John’s vision for the kingdom of heaven leans a little more toward the apocalyptic… lots of literal resurrection of the dead, in a firey scenario. It was a kingdom-come kind of future– one that seems in many ways like a far-off and later kind of fulfillment.
But Jesus comes by another way. He will heal and bring peace and give dignity to the poor–with him, the kingdom is something real and present and tangible. A vision that is alive and breathing, now–the word made flesh. In Jesus, that far-off God is brought near. Closer than breath.
In this breath of expectation, we find ourselves… Bringing our own expectations to the stable. Checking in with our baggage, just like we do every Christmas. What is it that we’re waiting for? We should dig deep and ask that of ourselves. Because 2 weeks from now, Jesus will be born. Right on schedule, right on his due date. But, I don’t know about you, I look around at the world we live in right now, and say… So what?
Scripture and tradition tell us to expect miracles right about now. That this kid is going to show up and heal the sick and the lame, and pound all the guns into tractors or something. He’ll transform mourning into dancing, feed the hungry, bring peace to our warring planet and maybe even cool the earth that is trying to melt beneath our feet. But we did this last year too. And the year before that, and possibly for a few before that. We did Christmas. We did the whole Jesus being born thing. And yet, the world looks much as it did before. There is still sickness; there are still guns; there is still conflict, and hunger, and deep grief, and Lord knows, the poor still wait for good news.
So if we are waiting for a sudden flash of light, a transformation of the world’s every ill, then I bet we will be disappointed. If we want a nicely wrapped up Christmas story, with every promise fulfilled and every plot line wrapped up… we might come up empty.
And Jesus asked of the people, “What did you come out to the wilderness to see? What are you expecting?”
Maybe we want a political savior, who comes with strong military backup. Scripture tells us we would not be the first to await that kind of ruler. Maybe we are looking for salvation by legislation–some law that bans weapons, protects children, and saves the environment; or we want a radical prophet who will bring us a swift end to racism and bigotry; an economist who can end world hunger; or a shepherd who comes in peace.

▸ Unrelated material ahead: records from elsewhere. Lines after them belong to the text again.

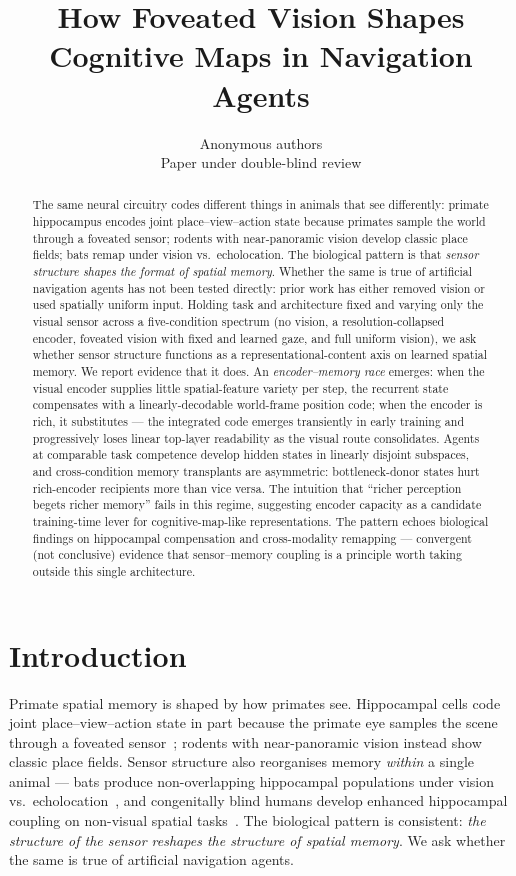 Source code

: \documentclass{article}
\title{How Foveated Vision Shapes Cognitive Maps in Navigation Agents}
\author{%
  Anonymous authors\\
  Paper under double-blind review\\
}
\begin{document}
\maketitle

\begin{abstract}
The same neural circuitry codes different things in animals that see differently: primate hippocampus encodes joint place--view--action state because primates sample the world through a foveated sensor; rodents with near-panoramic vision develop classic place fields; bats remap under vision vs.\ echolocation. The biological pattern is that \emph{sensor structure shapes the format of spatial memory}. Whether the same is true of artificial navigation agents has not been tested directly: prior work has either removed vision or used spatially uniform input. Holding task and architecture fixed and varying only the visual sensor across a five-condition spectrum (no vision, a resolution-collapsed encoder, foveated vision with fixed and learned gaze, and full uniform vision), we ask whether sensor structure functions as a representational-content axis on learned spatial memory. We report evidence that it does. An \emph{encoder--memory race} emerges: when the visual encoder supplies little spatial-feature variety per step, the recurrent state compensates with a linearly-decodable world-frame position code; when the encoder is rich, it substitutes --- the integrated code emerges transiently in early training and progressively loses linear top-layer readability as the visual route consolidates. Agents at comparable task competence develop hidden states in linearly disjoint subspaces, and cross-condition memory transplants are asymmetric: bottleneck-donor states hurt rich-encoder recipients more than vice versa. The intuition that ``richer perception begets richer memory'' fails in this regime, suggesting encoder capacity as a candidate training-time lever for cognitive-map-like representations. The pattern echoes biological findings on hippocampal compensation and cross-modality remapping --- convergent (not conclusive) evidence that sensor--memory coupling is a principle worth taking outside this single architecture.
\end{abstract}


\section{Introduction}

Primate spatial memory is shaped by how primates see. Hippocampal cells code joint place--view--action state in part because the primate eye samples the scene through a foveated sensor~\citep{wirth2017gaze,rolls2024why}; rodents with near-panoramic vision instead show classic place fields. Sensor structure also reorganises memory \emph{within} a single animal --- bats produce non-overlapping hippocampal populations under vision vs.\ echolocation~\citep{geva2016remapping}, and congenitally blind humans develop enhanced hippocampal coupling on non-visual spatial tasks~\citep{kupers2014blind}. The biological pattern is consistent: \emph{the structure of the sensor reshapes the structure of spatial memory}. We ask whether the same is true of artificial navigation agents.
\end{document}
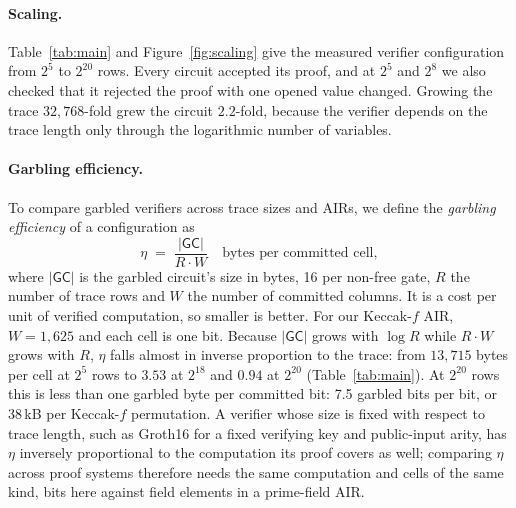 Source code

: \documentclass[11pt]{article}
\begin{document}
\paragraph{Scaling.} Table~\ref{tab:main} and Figure~\ref{fig:scaling} give the
measured verifier configuration from $2^5$ to $2^{20}$ rows. Every circuit accepted its proof, and
at $2^5$ and $2^8$ we also checked that it rejected the proof with one opened
value changed. Growing the trace $32{,}768$-fold grew the circuit $2.2$-fold,
because the verifier depends on the trace length only through the logarithmic
number of variables.

\paragraph{Garbling efficiency.} To compare garbled verifiers across trace sizes
and AIRs, we define the \emph{garbling efficiency} of a configuration as
\[
  \eta \;=\; \frac{|\mathsf{GC}|}{R\cdot W}\quad\text{bytes per committed cell},
\]
where $|\mathsf{GC}|$ is the garbled circuit's size in bytes, 16 per non-free
gate, $R$ the number of trace rows and $W$ the number of committed columns. It is a
cost per unit of verified computation, so smaller is better. For our Keccak-$f$
AIR, $W=1{,}625$ and each cell is one bit. Because $|\mathsf{GC}|$ grows with
$\log R$ while $R\cdot W$ grows with $R$, $\eta$ falls almost in inverse
proportion to the trace: from $13{,}715$ bytes per cell at $2^5$ rows to $3.53$ at
$2^{18}$ and $0.94$ at $2^{20}$ (Table~\ref{tab:main}). At $2^{20}$ rows this is
less than one garbled byte per committed bit: 7.5 garbled bits per bit, or
38\,kB per Keccak-$f$ permutation. A verifier whose size is fixed with respect
to trace length, such as Groth16 for a fixed verifying key and public-input
arity, has $\eta$ inversely proportional to the computation its proof covers as
well; comparing $\eta$ across proof systems therefore needs the same
computation and cells of the same kind, bits here against field elements in a
prime-field AIR.
\end{document}
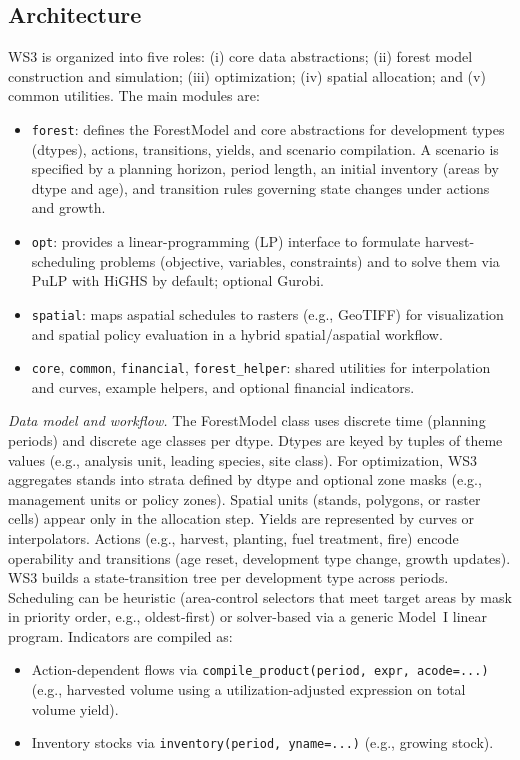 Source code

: \documentclass[review]{elsarticle}
\begin{document}
\subsection{Architecture}
WS3 is organized into five roles: (i) core data abstractions; (ii) forest model construction and simulation; (iii) optimization; (iv) spatial allocation; and (v) common utilities. The main modules are:
\begin{itemize}
  \item \texttt{forest}: defines the ForestModel and core abstractions for development types (dtypes), actions, transitions, yields, and scenario compilation. A scenario is specified by a planning horizon, period length, an initial inventory (areas by dtype and age), and transition rules governing state changes under actions and growth.
  \item \texttt{opt}: provides a linear-programming (LP) interface to formulate harvest-scheduling problems (objective, variables, constraints) and to solve them via PuLP with HiGHS by default; optional Gurobi.
  \item \texttt{spatial}: maps aspatial schedules to rasters (e.g., GeoTIFF) for visualization and spatial policy evaluation in a hybrid spatial/aspatial workflow.
  \item \texttt{core}, \texttt{common}, \texttt{financial}, \texttt{forest\_helper}: shared utilities for interpolation and curves, example helpers, and optional financial indicators.
\end{itemize}

\emph{Data model and workflow.} The ForestModel class uses discrete time (planning periods) and discrete age classes per dtype. Dtypes are keyed by tuples of theme values (e.g., analysis unit, leading species, site class). For optimization, WS3 aggregates stands into strata defined by dtype and optional zone masks (e.g., management units or policy zones). Spatial units (stands, polygons, or raster cells) appear only in the allocation step. Yields are represented by curves or interpolators. Actions (e.g., harvest, planting, fuel treatment, fire) encode operability and transitions (age reset, development type change, growth updates). WS3 builds a state-transition tree per development type across periods. Scheduling can be heuristic (area-control selectors that meet target areas by mask in priority order, e.g., oldest-first) or solver-based via a generic Model~I linear program. Indicators are compiled as:
\begin{itemize}
  \item Action-dependent flows via \texttt{compile\_product(period, expr, acode=...)} (e.g., harvested volume using a utilization-adjusted expression on total volume yield).
  \item Inventory stocks via \texttt{inventory(period, yname=...)} (e.g., growing stock).
\end{itemize}
\end{document}
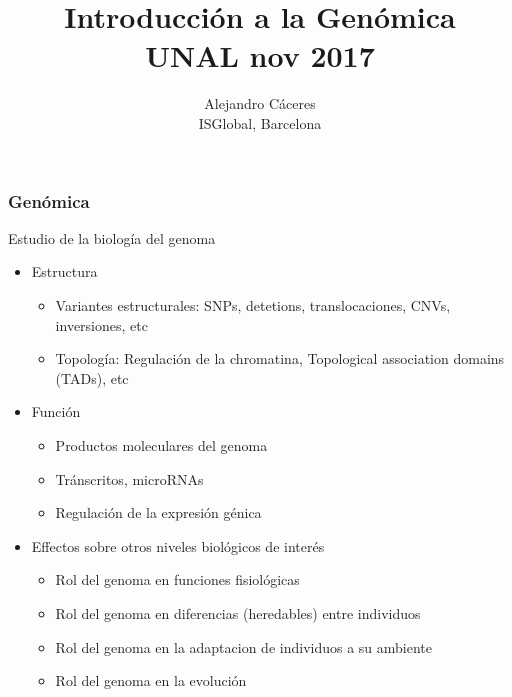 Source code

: \documentclass{beamer}\usepackage[]{graphicx}\usepackage[]{color}
\begin{document}

\title{Introducci\'on a la Gen\'omica \\ UNAL nov 2017}
\author{Alejandro C\'aceres \\ ISGlobal, Barcelona}
\date{}

\maketitle


\begin{frame}[fragile]
\frametitle{Gen\'omica}

Estudio de la biolog\'ia del genoma
\begin{itemize}
\item Estructura
   \begin{itemize}
     \item Variantes estructurales: SNPs, detetions, translocaciones, CNVs, inversiones, etc
     \item Topología: Regulaci\'on de la chromatina, Topological association domains (TADs), etc
   \end{itemize}
\item Funci\'on
   \begin{itemize}
      \item Productos moleculares del genoma
      \item Tránscritos, microRNAs
      \item Regulaci\'on de la expresi\'on g\'enica
   \end{itemize}
\item Effectos sobre otros niveles biol\'ogicos de inter\'es
   \begin{itemize}
     \item Rol del genoma en funciones fisiol\'ogicas
     \item Rol del genoma en diferencias (heredables) entre individuos 
     \item Rol del genoma en la adaptacion de individuos a su ambiente
     \item Rol del genoma en la evoluci\'on
   \end{itemize}
\end{itemize}
\end{frame}
\end{document}

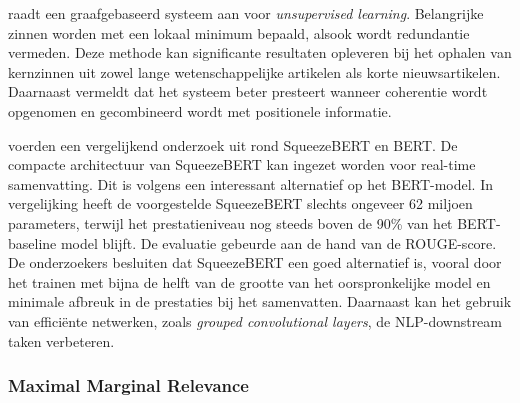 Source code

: \textcite{Parveen2015} raadt een graafgebaseerd systeem aan voor \textit{unsupervised learning}. Belangrijke zinnen worden met een lokaal minimum bepaald, alsook wordt redundantie vermeden. Deze methode kan significante resultaten opleveren bij het ophalen van kernzinnen uit zowel lange wetenschappelijke artikelen als korte nieuwsartikelen. Daarnaast vermeldt \textcite{Parveen2015} dat het systeem beter presteert wanneer coherentie wordt opgenomen en gecombineerd wordt met positionele informatie. %

\textcite{AbdelSalam2022} voerden een vergelijkend onderzoek uit rond SqueezeBERT en BERT. De compacte architectuur van SqueezeBERT kan ingezet worden voor real-time samenvatting. Dit is volgens \textcite{AbdelSalam2022} een interessant alternatief op het BERT-model. In vergelijking heeft de voorgestelde SqueezeBERT slechts ongeveer 62 miljoen parameters, terwijl het prestatieniveau nog steeds boven de 90\% van het BERT-baseline model blijft. De evaluatie gebeurde aan de hand van de ROUGE-score. De onderzoekers besluiten dat SqueezeBERT een goed alternatief is, vooral door het trainen met bijna de helft van de grootte van het oorspronkelijke model en minimale afbreuk in de prestaties bij het samenvatten. Daarnaast kan het gebruik van efficiënte netwerken, zoals \textit{grouped convolutional layers}, de NLP-downstream taken verbeteren. 


\subsubsection{Maximal Marginal Relevance}

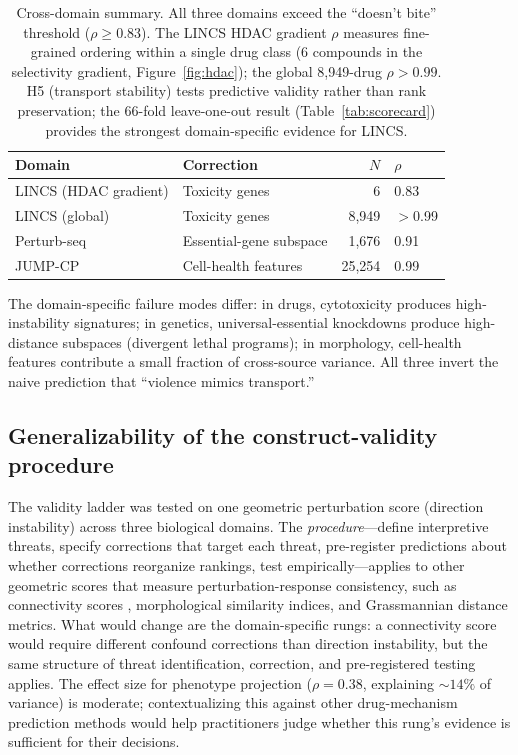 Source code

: \documentclass[11pt]{article}
\begin{document}
\begin{table}[t]
\centering
\caption{Cross-domain summary. All three domains exceed the ``doesn't
bite'' threshold ($\rho \geq 0.83$). The LINCS HDAC gradient $\rho$
measures fine-grained ordering within a single drug class (6 compounds
in the selectivity gradient, Figure~\ref{fig:hdac});
the global 8{,}949-drug $\rho > 0.99$. H5 (transport stability) tests
predictive validity rather than rank preservation; the 66-fold
leave-one-out result (Table~\ref{tab:scorecard}) provides the strongest
domain-specific evidence for LINCS.}
\label{tab:cross_domain}
\small
\begin{tabular}{llrl}
\toprule
Domain & Correction & $N$ & $\rho$ \\
\midrule
LINCS (HDAC gradient) & Toxicity genes & 6 & 0.83 \\
LINCS (global) & Toxicity genes & 8{,}949 & $>$0.99 \\
Perturb-seq & Essential-gene subspace & 1{,}676 & 0.91 \\
JUMP-CP & Cell-health features & 25{,}254 & 0.99 \\
\bottomrule
\end{tabular}
\end{table}

The domain-specific failure modes differ: in drugs, cytotoxicity
produces high-instability signatures; in genetics, universal-essential
knockdowns produce high-distance subspaces (divergent lethal programs);
in morphology, cell-health features contribute a small fraction of
cross-source variance. All three invert the naive prediction that
``violence mimics transport.''

\subsection{Generalizability of the construct-validity procedure}

The validity ladder was tested on one geometric perturbation score
(direction instability) across three biological domains. The
\emph{procedure}---define interpretive threats, specify corrections
that target each threat, pre-register predictions about whether
corrections reorganize rankings, test empirically---applies to other
geometric scores that measure perturbation-response consistency, such as
connectivity scores \citep{subramanian2017next}, morphological similarity
indices, and Grassmannian distance metrics. What would change are the
domain-specific rungs: a connectivity score would require different
confound corrections than direction instability, but the same
structure of threat identification, correction, and pre-registered
testing applies. The effect size for phenotype projection ($\rho = 0.38$,
explaining ${\sim}14\%$ of variance) is moderate; contextualizing this
against other drug-mechanism prediction methods would help
practitioners judge whether this rung's evidence is sufficient for
their decisions.
\end{document}
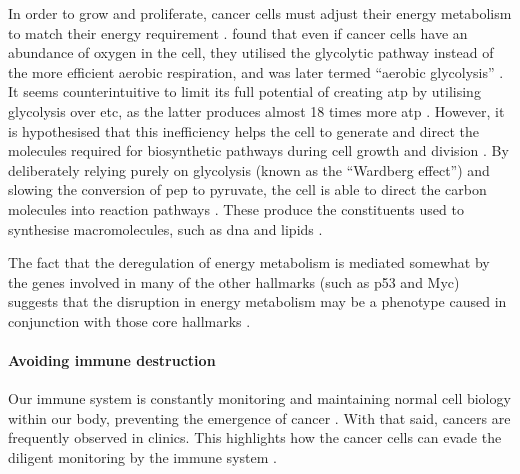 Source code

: \noindent
In order to grow and proliferate, cancer cells must adjust their energy metabolism to match their energy requirement \citep{Hanahan2011}.
\citet{Wardburg1956} found that even if cancer cells have an abundance of oxygen in the cell, they utilised the glycolytic pathway instead of the more efficient aerobic respiration, and was later termed ``aerobic glycolysis'' \citep{Hanahan2011}.
It seems counterintuitive to limit its full potential of creating \gls{atp} by utilising glycolysis over \gls{etc}, as the latter produces almost 18 times more \gls{atp} \citep{Hanahan2011, VanderHeiden2009}.
However, it is hypothesised  that this inefficiency helps the cell to generate and direct the molecules required for biosynthetic pathways during cell growth and division \citep{Cairns2011,VanderHeiden2009}.
By deliberately relying purely on glycolysis (known as the ``Wardberg effect'') and slowing the conversion of \gls{pep} to pyruvate, the cell is able to direct the carbon molecules into reaction pathways \citep{Cairns2011,VanderHeiden2009}.
These produce the constituents used to synthesise macromolecules, such as \acrshort{dna} and lipids \citep{Cairns2011,VanderHeiden2009}.

The fact that the deregulation of energy metabolism is mediated somewhat by the genes involved in many of the other hallmarks (such as p53 and Myc) suggests that the disruption in energy metabolism may be a phenotype caused in conjunction with those core hallmarks \citep{Hanahan2011}.

\paragraph{Avoiding immune destruction}

\noindent
Our immune system is constantly monitoring and maintaining normal cell biology within our body, preventing the emergence of cancer \citep{Hanahan2011}.
With that said, cancers are frequently observed in clinics.
This highlights how the cancer cells can evade the diligent monitoring by the immune system \citep{Hanahan2011}.

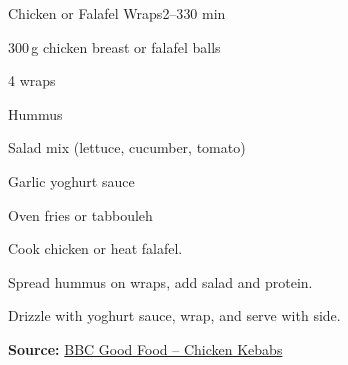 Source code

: \begin{recipebox}{Chicken or Falafel Wraps}{2--3}{30 min}
\begin{ingredients}
  \item 300\,g chicken breast or falafel balls
  \item 4 wraps
  \item Hummus
  \item Salad mix (lettuce, cucumber, tomato)
  \item Garlic yoghurt sauce
  \item Oven fries or tabbouleh
\end{ingredients}

\begin{method}
  \item Cook chicken or heat falafel.
  \item Spread hummus on wraps, add salad and protein.
  \item Drizzle with yoghurt sauce, wrap, and serve with side.
\end{method}
\textbf{Source:} \href{https://www.bbcgoodfood.com/recipes/chicken-kebabs}{BBC Good Food – Chicken Kebabs}
\end{recipebox}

I want all those things, actually. Don’t you? And sooner would be better than later. But. I figure if any of those saviors were available to us, they’d have shown up by now. If that was the way God got things done, these things would already be done. No, I think Jesus invites us to another way. A better way. The way of small glimpses and graces; the way of a slow dawning light; the way of miracles that require our participation; the way of incarnation; the word made flesh, and joy that comes in the morning.
Maybe we don’t always get the whole story– at least, not all at once. But we do get the joy of children singing; we get the peace that settles when we release some of our own desires, and breathe into God’s unfolding dream for the world; we do get the witness of those who open their homes to strangers, who care for the poor, who work for a better here and now kind of kingdom. And, in all these things, an invitation–clear and consistent, voices in the wilderness calling us to come out and see in tangible, living ways. It calls us to come and step into the unfinished story; and instead of looking for the figure in the glowing white robe, the star of some future happy ending, we live that love into being. Beyond our own wildest expectations.